Mitten hinein in das Lebensgefühl eines 17-jährigen, künstlerisch veranlagten Jugendlichen taucht Xavier Dolans Spielfilm „J’ai tué ma mère“ (I killed my mother). Der 1989 in Montréal geborene Frankokanadier hat sein Debüt in Personalunion als Regisseur, Drehbuchautor und Schauspieler realisiert und gilt unter Kritikern seither als cineastisches Wunderkind. Diese autobiographische Nähe zum eigenen Lebensstoff, verbunden mit einem erfrischend unverbrauchten, experimentierfreudigen Inszenierungsstil, sorgt für die besondere Authentizität und lebendige Unmittelbarkeit des Films.

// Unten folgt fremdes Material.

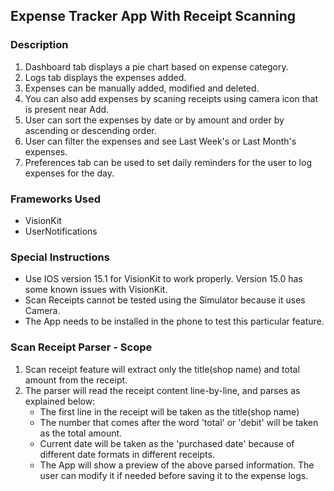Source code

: ## Expense Tracker App With Receipt Scanning


### Description

1. Dashboard tab displays a pie chart based on expense category. <br/>
2. Logs tab displays the expenses added. <br/>
3. Expenses can be manually added, modified and deleted. <br/>
4. You can also add expenses by scaning receipts using camera icon that is present near Add. <br/>
5. User can sort the expenses by date or by amount and order by ascending or descending order. <br/>
6. User can filter the expenses and see Last Week's or Last Month's expenses. <br/>
7. Preferences tab can be used to set daily reminders for the user to log expenses for the day. <br/>

### Frameworks Used
    
 * VisionKit
 * UserNotifications
    
### Special Instructions

 * Use IOS version 15.1 for VisionKit to work properly. Version 15.0 has some known issues with VisionKit.<br/>
 * Scan Receipts cannot be tested using the Simulator because it uses Camera. <br/>
 * The App needs to be installed in the phone to test this particular feature.<br/>

### Scan Receipt Parser - Scope

1. Scan receipt feature will extract only the title(shop name) and total amount from the receipt. <br/>
2. The parser will read the receipt content line-by-line, and parses as explained below: <br/>
    * The first line in the receipt will be taken as the title(shop name)<br/>
    * The number that comes after the word 'total' or 'debit' will be taken as the total amount. <br/>
    * Current date will be taken as the 'purchased date' because of different date formats in different receipts. <br/>
    * The App will show a preview of the above parsed information. The user can modify it if needed before saving it to the expense logs. <br/>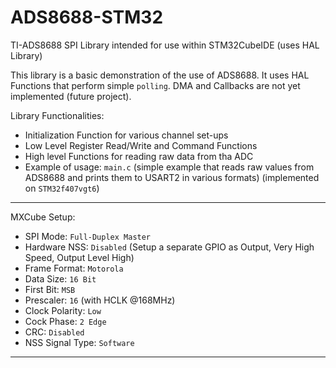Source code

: # ADS8688-STM32
TI-ADS8688 SPI Library intended for use within STM32CubeIDE (uses HAL Library)

This library is a basic demonstration of the use of ADS8688. It uses HAL Functions that perform simple `polling`. DMA and Callbacks are not yet implemented (future project).

Library Functionalities:

* Initialization Function for various channel set-ups
* Low Level Register Read/Write and Command Functions
* High level Functions for reading raw data from tha ADC
* Example of usage: `main.c` (simple example that reads raw values from ADS8688 and prints them to USART2 in various formats) (implemented on `STM32f407vgt6`)
-----------------------------------------------------------------------------
MXCube Setup:
* SPI Mode: `Full-Duplex Master`
* Hardware NSS: `Disabled` (Setup a separate GPIO as Output, Very High Speed, Output Level High)
* Frame Format: `Motorola`
* Data Size: `16 Bit`
* First Bit: `MSB`
* Prescaler: `16` (with HCLK @168MHz)
* Clock Polarity: `Low`
* Cock Phase: `2 Edge`
* CRC: `Disabled`
* NSS Signal Type: `Software`
-----------------------------------------------------------------------------
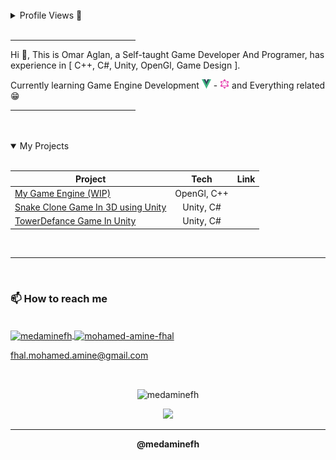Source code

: <br/>

<details>
<summary>Profile Views 👀 </summary>
<br>
<p > <img src="https://komarev.com/ghpvc/?username=Omaranwa&label=Profile%20views&color=0e75b6&style=flat" alt="medaminefh" /> </p>
</details>
<br/>
<hr width="200px" align="left" />

Hi 👋, This is Omar Aglan, a Self-taught Game Developer And Programer, has experience in [ C++, C#, Unity, OpenGl, Game Design ].

Currently learning Game Engine Development <img src="./assets/vue_logo.png" alt="Vuejs logo" width="15px" height="15px" /> - <img src="./assets/graphql.png" alt="Graphql logo" width="15px" height="15px" /> and Everything related 😁

<hr width="200px" align="right" />
<br/>

<br />

<details open>
<summary>My Projects</summary>
<br>

| Project                                                   |     Tech      |                                                       Link |
| --------------------------------------------------------- | :-----------: | ---------------------------------------------------------: |
| [My Game Engine (WIP)](https://github.com/Omaranwa/Pyramid)       |     OpenGl, C++      |     |
| [Snake Clone Game In 3D using Unity](https://github.com/Omaranwa/Just-Another-Snake-Game-3D) | Unity, C# |     |
| [TowerDefance Game In Unity](https://github.com/Omaranwa/Defend-The-Pyramids)        |     Unity, C#      |  |


</details>

<br />

  <hr/>
  <br/>

<h3>📫 How to reach me</h3>
<br>
<a href="https://twitter.com/medaminefh" target="_blank"><img align="center" src="https://raw.githubusercontent.com/rahuldkjain/github-profile-readme-generator/master/src/images/icons/Social/twitter.svg" alt="medaminefh" height="20" width="20" />
</a>
<a href="https://linkedin.com/in/mohamed-amine-fhal" target="_blank"><img align="center" src="https://raw.githubusercontent.com/rahuldkjain/github-profile-readme-generator/master/src/images/icons/Social/linked-in-alt.svg" alt="mohamed-amine-fhal" height="20" width="20" margin="" /></a>

<a href="mailto:fhal.mohamed.amine@gmail.com" target="_blank">fhal.mohamed.amine@gmail.com
</a>

<br/>

<p align="center"><img align="center" src="https://github-readme-stats.vercel.app/api?username=medaminefh&show_icons=true&locale=en&theme=cobalt" alt="medaminefh" /></p>

<p align="center"><img  src="https://github-readme-stats.vercel.app/api/top-langs/?username=medaminefh&layout=compact&langs_count=9&theme=cobalt" /></p>

---

<p align="center"><strong>@medaminefh</strong></p>
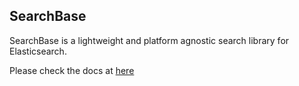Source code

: ## SearchBase

SearchBase is a lightweight and platform agnostic search library for Elasticsearch.

Please check the docs at [here](https://docs.appbase.io/docs/reactivesearch/searchbase/overview/QuickStart/)
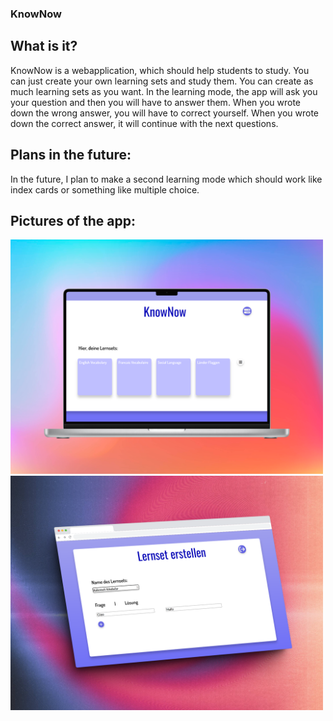 ### KnowNow
## What is it?

KnowNow is a webapplication, which should help students to study. You can just create your own learning sets and study them. You can create as much learning sets as you want.
In the learning mode, the app will ask you your question and then you will have to answer them. When you wrote down the wrong answer, you will have to correct yourself. When you wrote down the correct answer, it will continue with the next questions.

## Plans in the future:

In the future, I plan to make a second learning mode which should work like index cards or something like multiple choice.

## Pictures of the app:

<img alt="Instagram" width="500px" src="https://github.com/LukasF06/KnowNow/blob/master/img/KnowNow.png" />
<br />
<img alt="Instagram" width="500px" src="https://github.com/LukasF06/KnowNow/blob/master/img/KnowNow2.png" />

Dabei arbeitet Dolan jedoch kaum mit verwackelten Handkamerabildern. Sein intimes Selbstportrait über die schier ausweglos erscheinende Hassliebe zwischen dem von ihm selbst gespielten 16-jährigen Hubert Minuel und seiner Mutter Chantale Lemming (Anne Dorval), die sich in ständigen Streitereien und hitzigen Wortgefechten ausdrückt, verdichtet die Stagnation dieser Beziehung vielmehr in statischen Tableaus. Insofern gleicht der Film mit seinen frontal aufgenommenen Dialogszenen, den angeschnittenen oder an den Bildrand gedrängten Figuren, den akzentuierten Räumen und Interieurs eher einem Gemälde als einem Roman, eher der Beschreibung eines Zustands denn der Entwicklung einer Geschichte.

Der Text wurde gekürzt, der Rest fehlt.